Gambling Houses (Newport, KY)
Beginning in the late 1800s, Covington and Newport, KY were known for their gambling and prostitution houses and organized crime. Newport was referred to as "sin city."
One of the African American gambling houses in the area was the Alibi Club, owned by Melvin Clark in 1952. The club was acquired by Screw Andrews (Frank Andriello) when Clark was kicked out of Newport after shooting and killing Andrews' casino manager. Clark returned to Newport in 1954 and opened the Coconut Grove. He was later killed by Screw Andrews.
Other casinos and clubs that catered to African Americans were the Congo, the Copa, Golden Lounge, the Rocket, York Streets, the Sportsman, and the Varga.
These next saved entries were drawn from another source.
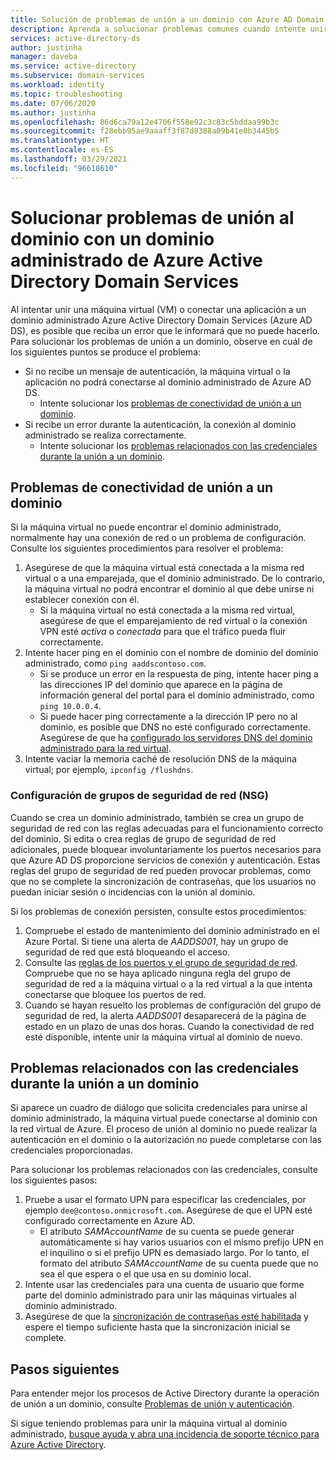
 ```yaml
---
title: Solución de problemas de unión a un dominio con Azure AD Domain Services | Microsoft Docs
description: Aprenda a solucionar problemas comunes cuando intente unir una máquina virtual a un dominio o conectar una aplicación a Azure Active Directory Domain Services y no pueda conectar o autenticarse en el dominio administrado.
services: active-directory-ds
author: justinha
manager: daveba
ms.service: active-directory
ms.subservice: domain-services
ms.workload: identity
ms.topic: troubleshooting
ms.date: 07/06/2020
ms.author: justinha
ms.openlocfilehash: 86d6ca79a12e4706f558e92c3c83c5bddaa99b3c
ms.sourcegitcommit: f28ebb95ae9aaaff3f87d8388a09b41e0b3445b5
ms.translationtype: HT
ms.contentlocale: es-ES
ms.lasthandoff: 03/29/2021
ms.locfileid: "96618610"
---
```

# <a name="troubleshoot-domain-join-problems-with-an-azure-active-directory-domain-services-managed-domain"></a>Solucionar problemas de unión al dominio con un dominio administrado de Azure Active Directory Domain Services

Al intentar unir una máquina virtual (VM) o conectar una aplicación a un dominio administrado Azure Active Directory Domain Services (Azure AD DS), es posible que reciba un error que le informará que no puede hacerlo. Para solucionar los problemas de unión a un dominio, observe en cuál de los siguientes puntos se produce el problema:

* Si no recibe un mensaje de autenticación, la máquina virtual o la aplicación no podrá conectarse al dominio administrado de Azure AD DS.
    * Intente solucionar los [problemas de conectividad de unión a un dominio](#connectivity-issues-for-domain-join).
* Si recibe un error durante la autenticación, la conexión al dominio administrado se realiza correctamente.
    * Intente solucionar los [problemas relacionados con las credenciales durante la unión a un dominio](#credentials-related-issues-during-domain-join).

## <a name="connectivity-issues-for-domain-join"></a>Problemas de conectividad de unión a un dominio

Si la máquina virtual no puede encontrar el dominio administrado, normalmente hay una conexión de red o un problema de configuración. Consulte los siguientes procedimientos para resolver el problema:

1. Asegúrese de que la máquina virtual está conectada a la misma red virtual o a una emparejada, que el dominio administrado. De lo contrario, la máquina virtual no podrá encontrar el dominio al que debe unirse ni establecer conexión con él.
    * Si la máquina virtual no está conectada a la misma red virtual, asegúrese de que el emparejamiento de red virtual o la conexión VPN esté *activa* o *conectada* para que el tráfico pueda fluir correctamente.
1. Intente hacer ping en el dominio con el nombre de dominio del dominio administrado, como `ping aaddscontoso.com`.
    * Si se produce un error en la respuesta de ping, intente hacer ping a las direcciones IP del dominio que aparece en la página de información general del portal para el dominio administrado, como `ping 10.0.0.4`.
    * Si puede hacer ping correctamente a la dirección IP pero no al dominio, es posible que DNS no esté configurado correctamente. Asegúrese de que ha [configurado los servidores DNS del dominio administrado para la red virtual][configure-dns].
1. Intente vaciar la memoria caché de resolución DNS de la máquina virtual; por ejemplo, `ipconfig /flushdns`.

### <a name="network-security-group-nsg-configuration"></a>Configuración de grupos de seguridad de red (NSG)

Cuando se crea un dominio administrado, también se crea un grupo de seguridad de red con las reglas adecuadas para el funcionamiento correcto del dominio. Si edita o crea reglas de grupo de seguridad de red adicionales, puede bloquear involuntariamente los puertos necesarios para que Azure AD DS proporcione servicios de conexión y autenticación. Estas reglas del grupo de seguridad de red pueden provocar problemas, como que no se complete la sincronización de contraseñas, que los usuarios no puedan iniciar sesión o incidencias con la unión al dominio.

Si los problemas de conexión persisten, consulte estos procedimientos:

1. Compruebe el estado de mantenimiento del dominio administrado en el Azure Portal. Si tiene una alerta de *AADDS001*, hay un grupo de seguridad de red que está bloqueando el acceso.
1. Consulte las [reglas de los puertos y el grupo de seguridad de red][network-ports]. Compruebe que no se haya aplicado ninguna regla del grupo de seguridad de red a la máquina virtual o a la red virtual a la que intenta conectarse que bloquee los puertos de red.
1. Cuando se hayan resuelto los problemas de configuración del grupo de seguridad de red, la alerta *AADDS001* desaparecerá de la página de estado en un plazo de unas dos horas. Cuando la conectividad de red esté disponible, intente unir la máquina virtual al dominio de nuevo.

## <a name="credentials-related-issues-during-domain-join"></a>Problemas relacionados con las credenciales durante la unión a un dominio

Si aparece un cuadro de diálogo que solicita credenciales para unirse al dominio administrado, la máquina virtual puede conectarse al dominio con la red virtual de Azure. El proceso de unión al dominio no puede realizar la autenticación en el dominio o la autorización no puede completarse con las credenciales proporcionadas.

Para solucionar los problemas relacionados con las credenciales, consulte los siguientes pasos:

1. Pruebe a usar el formato UPN para especificar las credenciales, por ejemplo `dee@contoso.onmicrosoft.com`. Asegúrese de que el UPN esté configurado correctamente en Azure AD.
    * El atributo *SAMAccountName* de su cuenta se puede generar automáticamente si hay varios usuarios con el mismo prefijo UPN en el inquilino o si el prefijo UPN es demasiado largo. Por lo tanto, el formato del atributo *SAMAccountName* de su cuenta puede que no sea el que espera o el que usa en su dominio local.
1. Intente usar las credenciales para una cuenta de usuario que forme parte del dominio administrado para unir las máquinas virtuales al dominio administrado.
1. Asegúrese de que la [sincronización de contraseñas esté habilitada][enable-password-sync] y espere el tiempo suficiente hasta que la sincronización inicial se complete.

## <a name="next-steps"></a>Pasos siguientes

Para entender mejor los procesos de Active Directory durante la operación de unión a un dominio, consulte [Problemas de unión y autenticación][join-authentication-issues].

Si sigue teniendo problemas para unir la máquina virtual al dominio administrado, [busque ayuda y abra una incidencia de soporte técnico para Azure Active Directory][azure-ad-support].

<!-- INTERNAL LINKS -->
[enable-password-sync]: tutorial-create-instance.md#enable-user-accounts-for-azure-ad-ds
[network-ports]: network-considerations.md#network-security-groups-and-required-ports
[azure-ad-support]: ../active-directory/fundamentals/active-directory-troubleshooting-support-howto.md
[configure-dns]: tutorial-create-instance.md#update-dns-settings-for-the-azure-virtual-network

<!-- EXTERNAL LINKS -->
[join-authentication-issues]: /previous-versions/windows/it-pro/windows-2000-server/cc961817(v=technet.10)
For more see Newport, the real sin city, by J. Laudeman; Syndicate wife: the story of Ann Drahmann Coppola, by H. Messick; Sin City Revisited: a case study of the official sanctioning of organized crime in an "open city", by M. DeMichele, G. Potter, Justice and Police Studies, Eastern Kentucky University; Rachel Smith, The Original 'Sin City': Exploring Newport's Past of Mobs, Crimes, and More, The Northerner, October 25, 2019; Chad Huggins Dunbar's articles in the Northern Kentucky Tribune: Our Rich History: "Numbers King" Melvin Clark and African American Racketeers in Newport, Jan. 11, 2021, and Our Rich History: Segregation and how it Affected Newport's Underworld; and D. Baker, "Builder was in business with kin of crime figures," Kentucky Post, 11/02/2002, News section, p. K1.